Wonder if its the same questions from the 2008 book split into three separate books. It says on the website that the AM portions of each book are exactly the same...


----------



## ptatohed (Nov 2, 2010)

Link?


----------



## adh (Nov 3, 2010)

ptatohed said:


> Link?



http://www.ncees.org/Exams/Study_materials.php?exam=PE


----------



## Porta John (Nov 3, 2010)

personally, I liked having each dicipline in the afternoon section of the 2008 NCEES book. I worked both the morning and afternoon questions for all civil diciplines and I think that helped out for the AM civil.

On the other hand, it would have been nice to have 40 qestions for the structural depth module. However, I also bought the SE1 manual from NCEES and worked those problems to help supplement my structural PM studies.

Any April exam takers, I would definately suggest working any and every problem NCEES provides that you can get your hand on. They are the closest in difficulty of any practice books I found to the actual exam.


----------



## Trev... P.E. (Dec 22, 2010)

adh said:


> maximus808 said:
> 
> 
> > Guys, check out the NCEES website. They posted new study material. They have separate books for each discipline, 40 morning questions and 40 afternoon questions. Wow, I wish I had these materials for the October Exam. Anyone taking the April Exam should highly consider buying all books to get a good feel for what to expect on the exam.
> ...


I just called the NCEES, they tell me all they did was change the cover and split the 2008 exam book into three volumes. "Minimal changes" were made to content.


----------



## navyasw02 (Dec 22, 2010)

maximus808 said:


> Guys, check out the NCEES website. They posted new study material. They have separate books for each discipline, 40 morning questions and 40 afternoon questions. Wow, I wish I had these materials for the October Exam.
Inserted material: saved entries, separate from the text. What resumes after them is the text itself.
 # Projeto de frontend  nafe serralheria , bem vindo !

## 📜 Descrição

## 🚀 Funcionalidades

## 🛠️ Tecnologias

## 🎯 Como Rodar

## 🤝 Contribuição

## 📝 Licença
Anyone taking the April Exam should highly consider buying all books to get a good feel for what to expect on the exam.


I think they just took the 2008 and split it into two books to make more $. The AM stuff is all the same regardless of discipline according to the site.


----------



## mpm1732 (Dec 23, 2010)

jlkells said:


> personally, I liked having each dicipline in the afternoon section of the 2008 NCEES book. I worked both the morning and afternoon questions for all civil diciplines and I think that helped out for the AM civil.
> On the other hand, it would have been nice to have 40 qestions for the structural depth module. However, I also bought the SE1 manual from NCEES and worked those problems to help supplement my structural PM studies.
> 
> Any April exam takers, I would definately suggest working any and every problem NCEES provides that you can get your hand on. They are the closest in difficulty of any practice books I found to the actual exam.
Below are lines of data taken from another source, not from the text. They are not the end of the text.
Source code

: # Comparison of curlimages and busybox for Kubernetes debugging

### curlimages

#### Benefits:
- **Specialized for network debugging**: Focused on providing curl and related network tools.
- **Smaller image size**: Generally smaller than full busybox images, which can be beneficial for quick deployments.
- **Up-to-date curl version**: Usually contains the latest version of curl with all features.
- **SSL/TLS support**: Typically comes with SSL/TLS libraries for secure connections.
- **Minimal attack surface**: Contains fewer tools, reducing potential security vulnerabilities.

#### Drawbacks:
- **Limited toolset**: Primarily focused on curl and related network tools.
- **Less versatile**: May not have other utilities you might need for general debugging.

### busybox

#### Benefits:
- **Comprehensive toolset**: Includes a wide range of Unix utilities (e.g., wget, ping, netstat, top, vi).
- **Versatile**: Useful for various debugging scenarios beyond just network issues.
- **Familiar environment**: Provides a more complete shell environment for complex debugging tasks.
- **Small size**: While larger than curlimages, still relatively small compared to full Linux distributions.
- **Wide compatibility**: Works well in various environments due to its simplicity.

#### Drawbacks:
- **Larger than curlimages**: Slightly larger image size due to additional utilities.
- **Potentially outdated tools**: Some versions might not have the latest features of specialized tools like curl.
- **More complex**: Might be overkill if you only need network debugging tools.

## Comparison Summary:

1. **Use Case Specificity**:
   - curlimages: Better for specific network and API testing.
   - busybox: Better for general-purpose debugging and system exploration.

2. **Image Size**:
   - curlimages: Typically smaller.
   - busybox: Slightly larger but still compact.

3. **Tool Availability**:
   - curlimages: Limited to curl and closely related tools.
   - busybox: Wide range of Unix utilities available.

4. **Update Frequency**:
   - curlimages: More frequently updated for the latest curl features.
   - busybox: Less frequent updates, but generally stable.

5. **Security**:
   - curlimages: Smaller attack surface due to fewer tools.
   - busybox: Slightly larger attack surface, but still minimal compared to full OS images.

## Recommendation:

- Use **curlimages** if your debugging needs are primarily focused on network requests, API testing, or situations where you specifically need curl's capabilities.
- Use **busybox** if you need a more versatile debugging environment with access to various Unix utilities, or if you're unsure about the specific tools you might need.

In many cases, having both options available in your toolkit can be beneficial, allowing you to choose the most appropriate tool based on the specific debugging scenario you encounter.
I second that, the NCEES practice questions were by far the closest to the actual exam. I took the OCT 2010 exam, still waiting on results...


----------



## StructuralKungFu (Dec 28, 2010)

^ agreed. NCEES practice exam was very real-test representative. Much better than "six minute" solutions of terror. Nice to see they came out with more material! Hopefully I won't have to worry about using it...


----------



## ErichB (Dec 28, 2010)

Where the hell is the Control Systems PE Practice Exam?


----------



## Mike in Gastonia (Dec 29, 2010)

ErichB said:


> Where the hell is the Control Systems PE Practice Exam?



ISA Study Guide for CSE exam


----------



## ErichB (Dec 29, 2010)

Mike in Gastonia said:


> ErichB said:
> 
> 
> > Where the hell is the Control Systems PE Practice Exam?
> ...


Thanks Mike, although it would be nice if ISA could provide a hardcopy to sell.


----------



## Dulai (Jan 2, 2011)

maximus808 said:


> Guys, check out the NCEES website. They posted new study material. They have separate books for each discipline, 40 morning questions and 40 afternoon questions. Wow, I wish I had these materials for the October Exam. Anyone taking the April Exam should highly consider buying all books to get a good feel for what to expect on the exam.


Does anyone has used material for sale? I plan on taking the PE Electrical (Power) exams in October 2011. Please let me know the prices(s) if you have any book you want to sell.

Thanks


----------



## knight1fox3 (Jan 10, 2011)

Dulai said:


> Does anyone has used material for sale? I plan on taking the PE Electrical (Power) exams in October 2011. Please let me know the prices(s) if you have any book you want to sell.Thanks


I have an extra NCEES sample exam questions booklet (EE Power) for sale. Got an extra one when I enrolled in the GA Tech review course. It's basically brand new and untouched. Let me know if anyone is interested


----------



## Callan74 (Jan 27, 2011)

Honestly I like the new exam material...the solutions at the end of the book actually give the references where the formulas/answers are from. So far they have been a few different references than NCEES recommends for Construction Management. I just wish they had different AM questions for each Civil module..because I would have bought at least 3 of the tests.

C


----------